*** Data shown ***
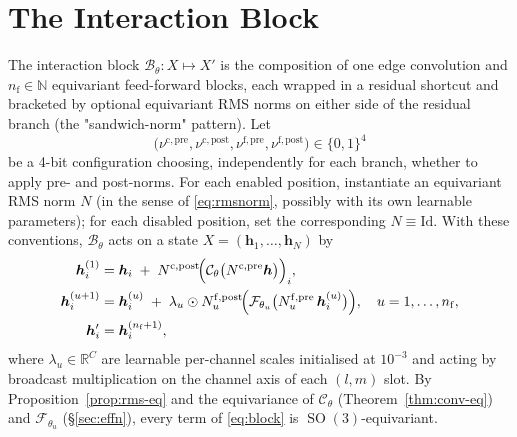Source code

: \documentclass[11pt,a4paper]{article}
\DeclareMathOperator{\SO}{SO}
\newcommand{\R}{\mathbb{R}}
\newcommand{\N}{\mathbb{N}}
\newcommand{\bh}{\bm{h}}
\theoremstyle{plain}
\theoremstyle{definition}
\theoremstyle{remark}
\begin{document}
\section{The Interaction Block}\label{sec:block}

The interaction block $\mathcal{B}_\theta:X\mapsto X'$ is the composition of
one edge convolution and $n_{\mathrm{f}}\in\N$ equivariant feed-forward blocks,
each wrapped in a residual shortcut and bracketed by optional equivariant RMS
norms on either side of the residual branch (the "sandwich-norm" pattern). Let
\[
    \bigl(\nu^{\mathrm{c,pre}},\nu^{\mathrm{c,post}},\nu^{\mathrm{f,pre}},\nu^{\mathrm{f,post}}\bigr)\in\{0,1\}^{4}
\]
be a 4-bit configuration choosing, independently for each branch, whether to
apply pre- and post-norms. For each enabled position, instantiate an
equivariant RMS norm $N$ (in the sense of \eqref{eq:rmsnorm}, possibly with its
own learnable parameters); for each disabled position, set the corresponding
$N\equiv\mathrm{Id}$. With these conventions, $\mathcal{B}_\theta$ acts on a
state $X=(\bh_1,\dots,\bh_N)$ by
\begin{equation}\label{eq:block}
    \begin{aligned}
        \bh_i^{(1)}   & = \bh_i \;+\; N^{\mathrm{c,post}}\!\Bigl(\mathcal{C}_\theta\bigl(N^{\mathrm{c,pre}}\bh\bigr)\Bigr)_i,                                                                     \\
        \bh_i^{(u+1)} & = \bh_i^{(u)} \;+\; \lambda_u\odot N^{\mathrm{f,post}}_u\!\Bigl(\mathcal{F}_{\theta_u}\bigl(N^{\mathrm{f,pre}}_u\,\bh_i^{(u)}\bigr)\Bigr),\quad u=1,\dots,n_{\mathrm{f}}, \\
        \bh_i'        & = \bh_i^{(n_{\mathrm{f}}+1)},
    \end{aligned}
\end{equation}
where $\lambda_u\in\R^{C}$ are learnable per-channel scales initialised at $10^{-3}$ and acting by broadcast multiplication on the channel axis of each $(l,m)$ slot.
By Proposition~\ref{prop:rms-eq} and the equivariance of $\mathcal{C}_\theta$ (Theorem~\ref{thm:conv-eq}) and $\mathcal{F}_{\theta_u}$ (\S\ref{sec:effn}), every term of \eqref{eq:block} is $\SO(3)$-equivariant.
\end{document}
*** End of Data shown ***
■ Task requirements: When you output the entries, keep each line exactly as it is and leave out any pictures.

■ Response box:
Source code

: \documentclass[11pt,a4paper]{article}
\DeclareMathOperator{\SO}{SO}
\newcommand{\R}{\mathbb{R}}
\newcommand{\N}{\mathbb{N}}
\newcommand{\bh}{\bm{h}}
\theoremstyle{plain}
\theoremstyle{definition}
\theoremstyle{remark}
\begin{document}
\section{The Interaction Block}\label{sec:block}

The interaction block $\mathcal{B}_\theta:X\mapsto X'$ is the composition of
one edge convolution and $n_{\mathrm{f}}\in\N$ equivariant feed-forward blocks,
each wrapped in a residual shortcut and bracketed by optional equivariant RMS
norms on either side of the residual branch (the "sandwich-norm" pattern). Let
\[
    \bigl(\nu^{\mathrm{c,pre}},\nu^{\mathrm{c,post}},\nu^{\mathrm{f,pre}},\nu^{\mathrm{f,post}}\bigr)\in\{0,1\}^{4}
\]
be a 4-bit configuration choosing, independently for each branch, whether to
apply pre- and post-norms. For each enabled position, instantiate an
equivariant RMS norm $N$ (in the sense of \eqref{eq:rmsnorm}, possibly with its
own learnable parameters); for each disabled position, set the corresponding
$N\equiv\mathrm{Id}$. With these conventions, $\mathcal{B}_\theta$ acts on a
state $X=(\bh_1,\dots,\bh_N)$ by
\begin{equation}\label{eq:block}
    \begin{aligned}
        \bh_i^{(1)}   & = \bh_i \;+\; N^{\mathrm{c,post}}\!\Bigl(\mathcal{C}_\theta\bigl(N^{\mathrm{c,pre}}\bh\bigr)\Bigr)_i,                                                                     \\
        \bh_i^{(u+1)} & = \bh_i^{(u)} \;+\; \lambda_u\odot N^{\mathrm{f,post}}_u\!\Bigl(\mathcal{F}_{\theta_u}\bigl(N^{\mathrm{f,pre}}_u\,\bh_i^{(u)}\bigr)\Bigr),\quad u=1,\dots,n_{\mathrm{f}}, \\
        \bh_i'        & = \bh_i^{(n_{\mathrm{f}}+1)},
    \end{aligned}
\end{equation}
where $\lambda_u\in\R^{C}$ are learnable per-channel scales initialised at $10^{-3}$ and acting by broadcast multiplication on the channel axis of each $(l,m)$ slot.
By Proposition~\ref{prop:rms-eq} and the equivariance of $\mathcal{C}_\theta$ (Theorem~\ref{thm:conv-eq}) and $\mathcal{F}_{\theta_u}$ (\S\ref{sec:effn}), every term of \eqref{eq:block} is $\SO(3)$-equivariant.
\end{document}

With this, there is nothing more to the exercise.